=== Section Start ===

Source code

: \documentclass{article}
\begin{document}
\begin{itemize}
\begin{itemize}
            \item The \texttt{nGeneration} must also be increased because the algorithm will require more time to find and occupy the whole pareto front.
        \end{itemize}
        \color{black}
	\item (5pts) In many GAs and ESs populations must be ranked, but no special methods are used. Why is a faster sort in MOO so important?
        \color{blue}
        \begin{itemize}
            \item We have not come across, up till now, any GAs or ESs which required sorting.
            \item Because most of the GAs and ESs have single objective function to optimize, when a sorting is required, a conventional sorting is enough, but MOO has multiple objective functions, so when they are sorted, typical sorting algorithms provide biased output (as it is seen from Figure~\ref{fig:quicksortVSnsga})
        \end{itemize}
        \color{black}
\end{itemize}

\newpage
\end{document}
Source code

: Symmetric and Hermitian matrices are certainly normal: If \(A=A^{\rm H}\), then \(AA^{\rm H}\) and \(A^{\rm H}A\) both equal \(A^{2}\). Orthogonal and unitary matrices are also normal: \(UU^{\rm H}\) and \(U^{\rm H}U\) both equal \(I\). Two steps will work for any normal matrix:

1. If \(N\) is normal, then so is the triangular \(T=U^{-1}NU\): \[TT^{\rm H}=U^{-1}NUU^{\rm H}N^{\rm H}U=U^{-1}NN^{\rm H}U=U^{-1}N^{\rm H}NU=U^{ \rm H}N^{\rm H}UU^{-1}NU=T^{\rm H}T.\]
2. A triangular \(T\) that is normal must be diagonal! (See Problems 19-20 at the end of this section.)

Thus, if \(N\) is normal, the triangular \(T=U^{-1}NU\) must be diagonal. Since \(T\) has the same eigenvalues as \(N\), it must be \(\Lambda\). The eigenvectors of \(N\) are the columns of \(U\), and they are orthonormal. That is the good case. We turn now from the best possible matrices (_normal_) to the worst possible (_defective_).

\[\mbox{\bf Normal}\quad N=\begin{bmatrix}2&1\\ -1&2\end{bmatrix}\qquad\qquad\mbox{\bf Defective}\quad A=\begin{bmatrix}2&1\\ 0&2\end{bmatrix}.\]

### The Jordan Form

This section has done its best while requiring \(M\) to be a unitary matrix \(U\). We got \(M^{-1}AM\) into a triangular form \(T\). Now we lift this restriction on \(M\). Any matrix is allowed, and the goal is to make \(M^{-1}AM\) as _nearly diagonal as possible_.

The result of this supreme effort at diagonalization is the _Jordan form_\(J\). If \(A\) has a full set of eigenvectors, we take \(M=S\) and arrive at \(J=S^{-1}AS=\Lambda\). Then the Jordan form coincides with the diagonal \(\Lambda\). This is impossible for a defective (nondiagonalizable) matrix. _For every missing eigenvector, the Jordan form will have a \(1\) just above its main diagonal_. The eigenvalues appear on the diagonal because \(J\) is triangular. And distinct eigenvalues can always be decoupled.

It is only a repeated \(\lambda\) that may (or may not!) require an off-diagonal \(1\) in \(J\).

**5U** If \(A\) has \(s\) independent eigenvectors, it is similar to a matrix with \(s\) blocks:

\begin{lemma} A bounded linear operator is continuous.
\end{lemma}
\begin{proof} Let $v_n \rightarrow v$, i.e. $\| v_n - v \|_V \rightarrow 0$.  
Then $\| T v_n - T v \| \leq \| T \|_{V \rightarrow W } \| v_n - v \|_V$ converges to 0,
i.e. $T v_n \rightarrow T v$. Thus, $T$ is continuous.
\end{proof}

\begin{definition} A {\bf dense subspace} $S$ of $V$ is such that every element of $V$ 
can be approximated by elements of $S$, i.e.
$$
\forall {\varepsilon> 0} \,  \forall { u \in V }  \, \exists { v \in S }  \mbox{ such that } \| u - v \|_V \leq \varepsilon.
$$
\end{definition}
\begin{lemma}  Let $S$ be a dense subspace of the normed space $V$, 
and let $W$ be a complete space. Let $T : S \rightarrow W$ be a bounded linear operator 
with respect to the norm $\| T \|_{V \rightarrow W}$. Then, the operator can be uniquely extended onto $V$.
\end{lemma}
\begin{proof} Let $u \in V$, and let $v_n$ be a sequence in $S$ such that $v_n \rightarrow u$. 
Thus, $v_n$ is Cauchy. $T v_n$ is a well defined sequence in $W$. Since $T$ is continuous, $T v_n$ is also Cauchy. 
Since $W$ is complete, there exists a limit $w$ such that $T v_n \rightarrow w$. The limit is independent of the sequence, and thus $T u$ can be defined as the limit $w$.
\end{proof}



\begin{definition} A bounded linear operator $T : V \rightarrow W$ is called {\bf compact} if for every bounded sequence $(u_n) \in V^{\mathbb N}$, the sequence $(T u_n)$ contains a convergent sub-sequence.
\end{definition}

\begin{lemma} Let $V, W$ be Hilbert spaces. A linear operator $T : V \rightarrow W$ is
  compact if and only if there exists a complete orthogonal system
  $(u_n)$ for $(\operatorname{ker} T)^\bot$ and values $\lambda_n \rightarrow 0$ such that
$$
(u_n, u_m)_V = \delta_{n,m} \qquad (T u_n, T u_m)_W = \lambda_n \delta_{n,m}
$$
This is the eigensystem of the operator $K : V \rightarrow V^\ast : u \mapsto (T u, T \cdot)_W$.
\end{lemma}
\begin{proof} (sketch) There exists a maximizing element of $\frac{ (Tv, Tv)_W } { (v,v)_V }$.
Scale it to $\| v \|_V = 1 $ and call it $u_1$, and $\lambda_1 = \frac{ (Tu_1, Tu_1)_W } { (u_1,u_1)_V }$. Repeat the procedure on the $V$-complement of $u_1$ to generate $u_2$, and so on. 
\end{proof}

=== Section End ===

About this task:
Which lines in the material contain the word "will"? Pull each of them out.

Response to this task:
            \item The \texttt{nGeneration} must also be increased because the algorithm will require more time to find and occupy the whole pareto front.
: Symmetric and Hermitian matrices are certainly normal: If \(A=A^{\rm H}\), then \(AA^{\rm H}\) and \(A^{\rm H}A\) both equal \(A^{2}\). Orthogonal and unitary matrices are also normal: \(UU^{\rm H}\) and \(U^{\rm H}U\) both equal \(I\). Two steps will work for any normal matrix:
The result of this supreme effort at diagonalization is the _Jordan form_\(J\). If \(A\) has a full set of eigenvectors, we take \(M=S\) and arrive at \(J=S^{-1}AS=\Lambda\). Then the Jordan form coincides with the diagonal \(\Lambda\). This is impossible for a defective (nondiagonalizable) matrix. _For every missing eigenvector, the Jordan form will have a \(1\) just above its main diagonal_. The eigenvalues appear on the diagonal because \(J\) is triangular. And distinct eigenvalues can always be decoupled.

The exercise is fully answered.